Mary professed some scruples. It was so queer, she thought it must be wrong. It was like tempting Providence to take for granted issues in his hands, and masquerade with uncreated things like their own yet unborn selves. But Frank reminded her that the same objection would apply to any arrangement as to what they should do next week.
“Well, but,” offered Jessie, “is it quite respectful to make sport of old folks, even if they are ourselves?”
“My conscience is clear on that point,” said Frank. “It’s the only way we can get even with them for the deprecating, contemptuous way in which they will allude to us over their snuff and tea, as callow and flighty youth, if indeed they deign to remember us at all, which is n’t likely.”
“I ‘m all tangled up in my mind,” said Nellie, with an air of perplexity, “between these old people you are talking about and ourselves. Which is which? It seems odd to talk of them in the third person, and of ourselves in the first. Are n’t they ourselves too?”
“If they are, then certainly we are not,” replied Henry. “You may take your choice.
“The fact is,” he added, as she looked still more puzzled, “there are half-a dozen of each one of us, or a dozen if you please, one in fact for each epoch of life, and each slightly or almost wholly different from the others. Each one of these epochs is foreign and inconceivable to the others, as ourselves at seventy now are to us. It’s as hard to suppose ourselves old as to imagine swapping identities with another. And when we get old it will be just as hard to realize that we were ever young. So that the different periods of life are to all intents and purposes different persons, and the first person of grammar ought to be used only with the present tense. What we were, or shall be, or do, belongs strictly to the third person.”

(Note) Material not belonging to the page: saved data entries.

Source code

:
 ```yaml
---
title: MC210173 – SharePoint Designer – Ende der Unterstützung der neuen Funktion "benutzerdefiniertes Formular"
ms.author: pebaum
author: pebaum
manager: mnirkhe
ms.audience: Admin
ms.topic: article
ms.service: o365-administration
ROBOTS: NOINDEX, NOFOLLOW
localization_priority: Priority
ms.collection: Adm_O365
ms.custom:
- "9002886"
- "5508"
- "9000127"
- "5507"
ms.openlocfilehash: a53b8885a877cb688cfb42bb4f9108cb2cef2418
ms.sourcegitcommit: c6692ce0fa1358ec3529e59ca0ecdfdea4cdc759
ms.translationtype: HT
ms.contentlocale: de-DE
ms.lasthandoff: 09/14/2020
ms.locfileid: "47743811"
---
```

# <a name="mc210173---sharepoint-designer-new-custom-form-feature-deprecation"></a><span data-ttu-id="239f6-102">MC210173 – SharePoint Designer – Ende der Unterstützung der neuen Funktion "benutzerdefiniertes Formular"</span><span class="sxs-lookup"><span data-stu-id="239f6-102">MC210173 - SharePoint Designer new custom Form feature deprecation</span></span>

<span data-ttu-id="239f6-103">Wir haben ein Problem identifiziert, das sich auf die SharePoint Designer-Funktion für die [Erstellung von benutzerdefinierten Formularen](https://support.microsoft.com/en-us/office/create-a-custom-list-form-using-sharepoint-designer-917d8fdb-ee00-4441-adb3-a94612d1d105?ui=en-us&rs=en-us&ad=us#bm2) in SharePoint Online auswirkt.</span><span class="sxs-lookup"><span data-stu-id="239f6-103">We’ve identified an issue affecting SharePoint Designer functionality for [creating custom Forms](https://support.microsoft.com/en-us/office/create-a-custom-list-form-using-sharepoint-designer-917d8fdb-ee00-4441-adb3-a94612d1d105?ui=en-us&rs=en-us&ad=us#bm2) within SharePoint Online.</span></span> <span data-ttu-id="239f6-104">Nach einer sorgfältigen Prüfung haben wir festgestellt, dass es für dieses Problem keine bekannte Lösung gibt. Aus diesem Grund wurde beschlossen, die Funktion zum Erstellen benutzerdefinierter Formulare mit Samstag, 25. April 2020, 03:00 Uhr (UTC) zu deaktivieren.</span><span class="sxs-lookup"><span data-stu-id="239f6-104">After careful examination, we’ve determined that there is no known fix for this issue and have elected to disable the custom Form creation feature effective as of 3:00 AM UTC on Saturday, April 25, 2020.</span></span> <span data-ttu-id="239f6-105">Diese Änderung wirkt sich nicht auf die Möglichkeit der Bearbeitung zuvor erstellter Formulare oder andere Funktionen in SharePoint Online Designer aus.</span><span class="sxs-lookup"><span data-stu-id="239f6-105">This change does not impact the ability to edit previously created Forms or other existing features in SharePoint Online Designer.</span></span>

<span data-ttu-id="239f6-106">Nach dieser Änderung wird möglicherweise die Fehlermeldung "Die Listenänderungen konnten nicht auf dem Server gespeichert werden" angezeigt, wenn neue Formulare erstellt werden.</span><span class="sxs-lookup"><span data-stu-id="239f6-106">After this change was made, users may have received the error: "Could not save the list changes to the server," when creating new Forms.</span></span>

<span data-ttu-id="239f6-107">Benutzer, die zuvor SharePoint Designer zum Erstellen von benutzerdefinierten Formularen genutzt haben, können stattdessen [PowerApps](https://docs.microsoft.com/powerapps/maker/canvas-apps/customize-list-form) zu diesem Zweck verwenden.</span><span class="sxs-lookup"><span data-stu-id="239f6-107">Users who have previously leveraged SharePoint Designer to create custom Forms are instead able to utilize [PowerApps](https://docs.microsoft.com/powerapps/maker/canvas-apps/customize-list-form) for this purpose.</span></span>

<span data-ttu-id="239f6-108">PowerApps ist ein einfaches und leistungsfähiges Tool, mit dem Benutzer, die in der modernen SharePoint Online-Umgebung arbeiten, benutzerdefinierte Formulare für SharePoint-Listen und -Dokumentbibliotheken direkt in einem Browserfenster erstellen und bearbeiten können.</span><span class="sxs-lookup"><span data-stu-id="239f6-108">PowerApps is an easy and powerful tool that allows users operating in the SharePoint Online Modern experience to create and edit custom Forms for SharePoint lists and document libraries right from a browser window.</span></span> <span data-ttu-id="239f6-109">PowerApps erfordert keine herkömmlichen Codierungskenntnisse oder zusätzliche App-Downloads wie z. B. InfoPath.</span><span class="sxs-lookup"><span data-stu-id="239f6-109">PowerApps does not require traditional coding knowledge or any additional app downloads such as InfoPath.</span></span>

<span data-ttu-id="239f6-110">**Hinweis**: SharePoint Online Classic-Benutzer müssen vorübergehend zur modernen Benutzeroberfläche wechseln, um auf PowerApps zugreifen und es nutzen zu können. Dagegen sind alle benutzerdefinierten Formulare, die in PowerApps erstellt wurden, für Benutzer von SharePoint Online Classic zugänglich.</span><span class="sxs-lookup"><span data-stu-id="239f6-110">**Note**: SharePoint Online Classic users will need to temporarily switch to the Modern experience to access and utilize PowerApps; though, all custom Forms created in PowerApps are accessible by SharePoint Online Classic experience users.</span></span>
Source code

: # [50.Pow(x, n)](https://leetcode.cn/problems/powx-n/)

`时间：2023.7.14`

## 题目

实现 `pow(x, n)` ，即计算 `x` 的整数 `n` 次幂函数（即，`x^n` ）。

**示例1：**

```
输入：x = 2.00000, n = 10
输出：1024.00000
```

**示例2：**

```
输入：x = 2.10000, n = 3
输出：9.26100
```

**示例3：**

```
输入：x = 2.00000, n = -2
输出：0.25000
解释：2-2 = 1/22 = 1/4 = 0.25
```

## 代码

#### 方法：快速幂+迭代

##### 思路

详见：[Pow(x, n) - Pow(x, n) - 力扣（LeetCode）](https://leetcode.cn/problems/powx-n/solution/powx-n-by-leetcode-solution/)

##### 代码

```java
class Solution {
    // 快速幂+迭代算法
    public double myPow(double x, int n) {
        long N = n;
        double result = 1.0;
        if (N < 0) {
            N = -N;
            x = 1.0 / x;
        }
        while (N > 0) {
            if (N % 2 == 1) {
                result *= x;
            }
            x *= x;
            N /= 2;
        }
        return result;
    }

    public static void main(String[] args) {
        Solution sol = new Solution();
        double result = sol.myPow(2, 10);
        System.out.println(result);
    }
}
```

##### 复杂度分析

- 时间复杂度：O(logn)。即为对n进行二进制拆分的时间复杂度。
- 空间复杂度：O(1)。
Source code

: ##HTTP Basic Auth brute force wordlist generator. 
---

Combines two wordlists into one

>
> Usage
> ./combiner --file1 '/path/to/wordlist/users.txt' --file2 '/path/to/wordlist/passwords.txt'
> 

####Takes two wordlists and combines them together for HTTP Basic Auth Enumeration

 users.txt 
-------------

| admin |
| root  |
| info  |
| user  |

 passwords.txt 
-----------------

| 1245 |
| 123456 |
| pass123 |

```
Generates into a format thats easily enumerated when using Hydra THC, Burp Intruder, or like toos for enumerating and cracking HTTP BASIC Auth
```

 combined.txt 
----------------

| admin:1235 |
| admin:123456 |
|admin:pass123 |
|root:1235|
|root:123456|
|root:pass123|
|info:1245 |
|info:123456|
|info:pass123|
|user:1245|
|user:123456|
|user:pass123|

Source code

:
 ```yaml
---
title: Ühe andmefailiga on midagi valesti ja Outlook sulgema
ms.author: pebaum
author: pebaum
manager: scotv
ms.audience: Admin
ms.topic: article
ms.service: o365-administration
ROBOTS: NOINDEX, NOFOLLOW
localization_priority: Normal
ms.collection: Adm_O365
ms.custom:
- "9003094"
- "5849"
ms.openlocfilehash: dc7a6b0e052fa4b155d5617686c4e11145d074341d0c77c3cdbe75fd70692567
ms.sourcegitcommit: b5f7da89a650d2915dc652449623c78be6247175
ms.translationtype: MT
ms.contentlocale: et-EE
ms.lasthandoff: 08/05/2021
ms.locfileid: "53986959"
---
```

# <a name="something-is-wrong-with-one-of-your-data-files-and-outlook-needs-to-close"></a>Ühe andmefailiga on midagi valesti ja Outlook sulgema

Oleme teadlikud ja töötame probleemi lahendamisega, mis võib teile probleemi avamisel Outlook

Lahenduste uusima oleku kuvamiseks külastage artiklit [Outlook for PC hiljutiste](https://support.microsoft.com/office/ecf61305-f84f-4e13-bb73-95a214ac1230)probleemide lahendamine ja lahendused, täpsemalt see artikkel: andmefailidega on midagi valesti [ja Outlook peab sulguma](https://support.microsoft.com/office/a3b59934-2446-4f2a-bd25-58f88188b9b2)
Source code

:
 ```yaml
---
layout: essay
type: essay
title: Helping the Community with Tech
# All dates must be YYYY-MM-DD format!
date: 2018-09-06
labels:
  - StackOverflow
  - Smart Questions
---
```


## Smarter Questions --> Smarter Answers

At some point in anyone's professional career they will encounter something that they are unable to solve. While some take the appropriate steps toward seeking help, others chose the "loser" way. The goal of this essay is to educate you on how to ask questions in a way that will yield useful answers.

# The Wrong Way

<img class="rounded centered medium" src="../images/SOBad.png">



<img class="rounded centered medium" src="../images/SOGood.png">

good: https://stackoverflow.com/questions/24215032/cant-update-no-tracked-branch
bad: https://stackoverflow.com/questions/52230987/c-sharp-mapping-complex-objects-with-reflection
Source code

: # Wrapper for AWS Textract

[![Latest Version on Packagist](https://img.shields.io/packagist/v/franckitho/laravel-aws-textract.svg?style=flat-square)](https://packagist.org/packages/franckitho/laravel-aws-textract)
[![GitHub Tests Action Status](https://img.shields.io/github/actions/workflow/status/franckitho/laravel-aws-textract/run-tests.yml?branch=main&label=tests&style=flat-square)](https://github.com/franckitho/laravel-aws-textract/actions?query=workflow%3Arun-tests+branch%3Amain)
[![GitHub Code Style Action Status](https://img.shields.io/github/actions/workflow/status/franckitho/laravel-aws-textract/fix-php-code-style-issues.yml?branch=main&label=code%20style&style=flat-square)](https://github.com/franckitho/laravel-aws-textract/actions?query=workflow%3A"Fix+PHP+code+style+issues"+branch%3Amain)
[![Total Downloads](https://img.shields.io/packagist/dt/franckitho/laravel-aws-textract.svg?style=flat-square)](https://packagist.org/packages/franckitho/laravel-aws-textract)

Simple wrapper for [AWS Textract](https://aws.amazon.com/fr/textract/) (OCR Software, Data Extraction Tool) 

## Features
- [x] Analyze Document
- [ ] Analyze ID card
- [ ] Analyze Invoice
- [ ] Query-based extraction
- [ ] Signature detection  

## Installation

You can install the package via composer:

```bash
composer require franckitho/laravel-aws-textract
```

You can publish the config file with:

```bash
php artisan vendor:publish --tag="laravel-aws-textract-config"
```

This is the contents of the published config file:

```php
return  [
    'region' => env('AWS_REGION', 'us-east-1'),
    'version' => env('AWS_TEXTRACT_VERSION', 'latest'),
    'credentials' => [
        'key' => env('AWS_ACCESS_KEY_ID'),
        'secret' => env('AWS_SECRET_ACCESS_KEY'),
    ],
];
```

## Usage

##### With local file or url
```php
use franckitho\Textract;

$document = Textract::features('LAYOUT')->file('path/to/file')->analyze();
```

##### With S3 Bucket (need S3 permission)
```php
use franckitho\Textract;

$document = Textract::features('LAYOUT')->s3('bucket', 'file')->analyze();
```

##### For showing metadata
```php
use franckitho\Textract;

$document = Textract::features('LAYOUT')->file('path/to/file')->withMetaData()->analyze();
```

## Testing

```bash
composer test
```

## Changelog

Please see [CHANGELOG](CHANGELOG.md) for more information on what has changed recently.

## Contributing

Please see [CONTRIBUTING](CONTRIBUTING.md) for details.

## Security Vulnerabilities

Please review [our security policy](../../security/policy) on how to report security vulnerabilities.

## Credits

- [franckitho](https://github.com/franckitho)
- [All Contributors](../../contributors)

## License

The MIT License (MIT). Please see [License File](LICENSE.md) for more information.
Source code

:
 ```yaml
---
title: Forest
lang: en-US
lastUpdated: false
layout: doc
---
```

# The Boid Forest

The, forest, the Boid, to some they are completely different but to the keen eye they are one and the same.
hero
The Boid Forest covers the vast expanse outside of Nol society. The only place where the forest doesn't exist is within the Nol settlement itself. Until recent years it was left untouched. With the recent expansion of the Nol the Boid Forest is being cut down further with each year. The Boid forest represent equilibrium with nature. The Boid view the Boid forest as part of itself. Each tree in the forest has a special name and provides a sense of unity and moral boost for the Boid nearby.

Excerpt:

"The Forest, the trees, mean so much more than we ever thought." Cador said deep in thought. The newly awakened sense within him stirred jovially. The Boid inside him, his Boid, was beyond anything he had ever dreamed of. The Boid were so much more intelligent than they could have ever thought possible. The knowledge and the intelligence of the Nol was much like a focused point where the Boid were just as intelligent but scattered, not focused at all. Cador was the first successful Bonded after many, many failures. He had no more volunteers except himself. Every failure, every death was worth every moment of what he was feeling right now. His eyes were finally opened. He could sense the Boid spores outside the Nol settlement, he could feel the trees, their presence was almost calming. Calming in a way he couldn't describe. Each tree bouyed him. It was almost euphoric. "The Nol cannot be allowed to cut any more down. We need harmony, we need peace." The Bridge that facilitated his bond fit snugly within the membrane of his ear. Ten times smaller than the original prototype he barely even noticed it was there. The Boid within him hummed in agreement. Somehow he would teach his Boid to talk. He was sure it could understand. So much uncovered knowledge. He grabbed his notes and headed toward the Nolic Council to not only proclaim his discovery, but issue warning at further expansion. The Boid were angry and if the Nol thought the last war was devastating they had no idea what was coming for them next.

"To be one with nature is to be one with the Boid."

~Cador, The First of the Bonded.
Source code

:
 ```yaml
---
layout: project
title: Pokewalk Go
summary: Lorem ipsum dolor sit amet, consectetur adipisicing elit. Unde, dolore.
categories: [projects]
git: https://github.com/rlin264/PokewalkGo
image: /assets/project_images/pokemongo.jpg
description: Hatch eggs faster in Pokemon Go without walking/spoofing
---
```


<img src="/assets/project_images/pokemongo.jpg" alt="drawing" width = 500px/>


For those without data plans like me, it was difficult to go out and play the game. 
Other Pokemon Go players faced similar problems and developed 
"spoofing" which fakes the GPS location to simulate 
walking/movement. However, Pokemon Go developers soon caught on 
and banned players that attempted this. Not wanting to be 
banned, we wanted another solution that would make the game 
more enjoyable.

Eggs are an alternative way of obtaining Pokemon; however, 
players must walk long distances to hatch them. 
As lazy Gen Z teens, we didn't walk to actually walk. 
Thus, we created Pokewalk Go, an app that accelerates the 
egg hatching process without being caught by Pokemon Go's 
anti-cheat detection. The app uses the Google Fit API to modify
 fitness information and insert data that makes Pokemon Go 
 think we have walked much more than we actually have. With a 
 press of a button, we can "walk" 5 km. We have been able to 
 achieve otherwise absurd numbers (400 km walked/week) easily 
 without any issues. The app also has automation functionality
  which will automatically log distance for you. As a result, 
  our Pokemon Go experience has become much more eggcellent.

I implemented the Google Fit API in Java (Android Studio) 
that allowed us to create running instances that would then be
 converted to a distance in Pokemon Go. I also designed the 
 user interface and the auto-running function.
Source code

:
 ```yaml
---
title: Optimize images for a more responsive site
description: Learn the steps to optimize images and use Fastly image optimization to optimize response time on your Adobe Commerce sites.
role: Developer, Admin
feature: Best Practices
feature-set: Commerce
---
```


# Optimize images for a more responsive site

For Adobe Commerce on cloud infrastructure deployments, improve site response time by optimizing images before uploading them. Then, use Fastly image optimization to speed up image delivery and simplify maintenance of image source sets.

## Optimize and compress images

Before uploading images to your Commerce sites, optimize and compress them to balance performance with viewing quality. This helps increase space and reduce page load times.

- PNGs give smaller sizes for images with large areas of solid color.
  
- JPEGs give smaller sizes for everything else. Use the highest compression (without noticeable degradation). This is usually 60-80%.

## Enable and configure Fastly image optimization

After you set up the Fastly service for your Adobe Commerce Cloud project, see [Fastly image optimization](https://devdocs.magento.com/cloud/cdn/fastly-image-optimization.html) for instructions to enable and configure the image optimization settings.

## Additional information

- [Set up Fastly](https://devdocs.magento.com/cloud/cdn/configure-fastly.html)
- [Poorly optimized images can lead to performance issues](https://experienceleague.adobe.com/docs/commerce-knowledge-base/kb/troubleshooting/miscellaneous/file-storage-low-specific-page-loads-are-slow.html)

“You would make sad work of grammar with that notion,” said Jessie, smiling.
“Grammar needs mending just there,” replied Henry. “The three persons of grammar are really not enough. A fourth is needed to distinguish the ego of the past and future from the present ego, which is the only true one.”
“Oh, you’re getting altogether too deep for me,” said Jessie. “Come, girls, what in the world are we going to get to wear next Wednesday?”